What you will do: Working through the lines below, return each one that holds "documentclass".

Given records:

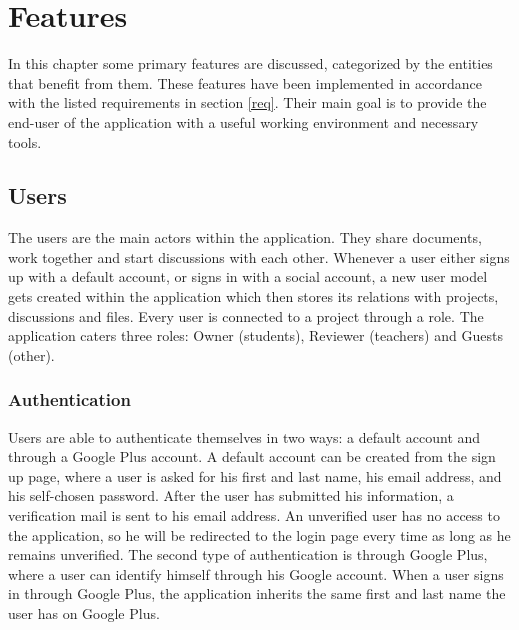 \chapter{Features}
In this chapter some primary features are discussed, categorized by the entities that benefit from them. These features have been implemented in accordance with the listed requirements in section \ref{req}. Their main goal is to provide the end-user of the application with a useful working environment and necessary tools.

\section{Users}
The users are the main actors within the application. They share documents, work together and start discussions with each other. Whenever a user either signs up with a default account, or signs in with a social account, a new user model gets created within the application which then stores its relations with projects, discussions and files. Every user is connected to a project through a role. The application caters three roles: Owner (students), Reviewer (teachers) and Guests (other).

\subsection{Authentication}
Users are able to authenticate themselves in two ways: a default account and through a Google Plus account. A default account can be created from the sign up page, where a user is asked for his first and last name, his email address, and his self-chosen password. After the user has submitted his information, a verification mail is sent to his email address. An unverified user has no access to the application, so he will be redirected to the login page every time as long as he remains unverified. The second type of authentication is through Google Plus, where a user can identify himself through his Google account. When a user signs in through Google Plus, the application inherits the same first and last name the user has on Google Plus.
---
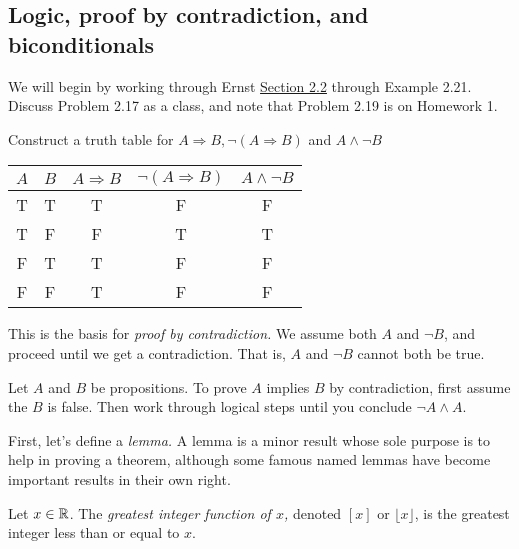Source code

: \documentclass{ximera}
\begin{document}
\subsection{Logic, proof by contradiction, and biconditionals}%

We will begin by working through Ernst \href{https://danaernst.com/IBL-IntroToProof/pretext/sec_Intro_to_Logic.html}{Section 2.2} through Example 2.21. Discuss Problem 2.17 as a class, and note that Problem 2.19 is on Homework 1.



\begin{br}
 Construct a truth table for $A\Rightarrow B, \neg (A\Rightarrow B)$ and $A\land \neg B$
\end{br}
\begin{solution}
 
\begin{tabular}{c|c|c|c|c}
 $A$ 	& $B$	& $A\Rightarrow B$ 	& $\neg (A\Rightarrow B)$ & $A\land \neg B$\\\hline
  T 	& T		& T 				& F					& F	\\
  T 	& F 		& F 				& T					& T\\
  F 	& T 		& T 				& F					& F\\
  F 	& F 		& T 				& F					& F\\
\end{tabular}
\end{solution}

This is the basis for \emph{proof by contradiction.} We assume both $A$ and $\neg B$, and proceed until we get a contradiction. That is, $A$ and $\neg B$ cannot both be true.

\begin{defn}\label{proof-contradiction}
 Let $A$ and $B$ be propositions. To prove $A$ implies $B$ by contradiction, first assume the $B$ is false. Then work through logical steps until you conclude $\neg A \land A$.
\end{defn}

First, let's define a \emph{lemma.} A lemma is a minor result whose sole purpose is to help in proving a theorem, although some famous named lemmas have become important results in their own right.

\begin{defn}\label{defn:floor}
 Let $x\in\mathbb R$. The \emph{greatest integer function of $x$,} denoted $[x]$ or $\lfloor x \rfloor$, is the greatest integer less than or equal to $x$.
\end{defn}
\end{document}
* * *
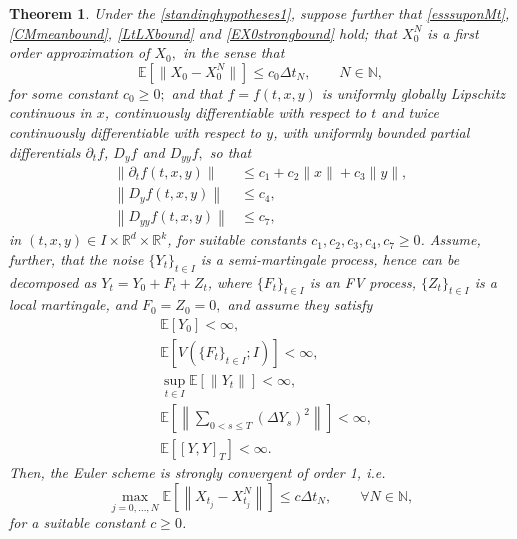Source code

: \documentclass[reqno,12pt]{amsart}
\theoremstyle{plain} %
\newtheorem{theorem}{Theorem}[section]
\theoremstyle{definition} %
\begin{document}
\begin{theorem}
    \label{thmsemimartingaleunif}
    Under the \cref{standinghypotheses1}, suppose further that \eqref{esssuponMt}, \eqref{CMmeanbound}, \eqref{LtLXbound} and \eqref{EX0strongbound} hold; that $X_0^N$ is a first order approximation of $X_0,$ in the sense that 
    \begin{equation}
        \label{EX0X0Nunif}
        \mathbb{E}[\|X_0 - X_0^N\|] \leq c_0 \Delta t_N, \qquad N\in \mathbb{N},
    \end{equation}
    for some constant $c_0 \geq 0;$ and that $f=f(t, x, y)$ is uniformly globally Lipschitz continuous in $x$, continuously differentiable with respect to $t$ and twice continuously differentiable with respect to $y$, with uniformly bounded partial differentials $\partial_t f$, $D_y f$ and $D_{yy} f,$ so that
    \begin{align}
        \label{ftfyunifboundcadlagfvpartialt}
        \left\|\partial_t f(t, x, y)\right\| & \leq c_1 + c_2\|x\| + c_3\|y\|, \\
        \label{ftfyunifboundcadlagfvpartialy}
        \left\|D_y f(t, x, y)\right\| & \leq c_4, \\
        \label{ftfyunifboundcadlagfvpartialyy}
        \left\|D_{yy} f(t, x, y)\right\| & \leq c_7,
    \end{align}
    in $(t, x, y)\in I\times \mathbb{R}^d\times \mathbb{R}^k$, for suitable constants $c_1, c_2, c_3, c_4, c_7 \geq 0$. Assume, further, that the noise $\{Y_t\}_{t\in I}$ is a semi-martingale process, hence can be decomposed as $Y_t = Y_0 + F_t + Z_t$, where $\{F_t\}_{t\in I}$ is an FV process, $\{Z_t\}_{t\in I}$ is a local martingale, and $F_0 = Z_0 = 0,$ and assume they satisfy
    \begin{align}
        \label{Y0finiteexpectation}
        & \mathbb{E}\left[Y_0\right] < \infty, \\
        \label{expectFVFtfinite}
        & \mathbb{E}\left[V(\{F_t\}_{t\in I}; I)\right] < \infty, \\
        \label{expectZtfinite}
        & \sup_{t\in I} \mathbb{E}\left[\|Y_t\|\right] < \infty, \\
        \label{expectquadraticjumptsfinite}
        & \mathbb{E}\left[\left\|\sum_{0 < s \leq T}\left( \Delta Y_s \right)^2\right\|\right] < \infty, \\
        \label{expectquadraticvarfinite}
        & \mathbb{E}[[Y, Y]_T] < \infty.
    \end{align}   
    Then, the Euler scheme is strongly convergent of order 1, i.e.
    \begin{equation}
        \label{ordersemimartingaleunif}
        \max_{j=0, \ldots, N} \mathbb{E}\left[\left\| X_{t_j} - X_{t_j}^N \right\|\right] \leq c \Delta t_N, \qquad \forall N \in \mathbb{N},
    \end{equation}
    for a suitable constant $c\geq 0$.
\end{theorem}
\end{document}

Written solution:
: \documentclass{ximera}
: \documentclass[reqno,12pt]{amsart}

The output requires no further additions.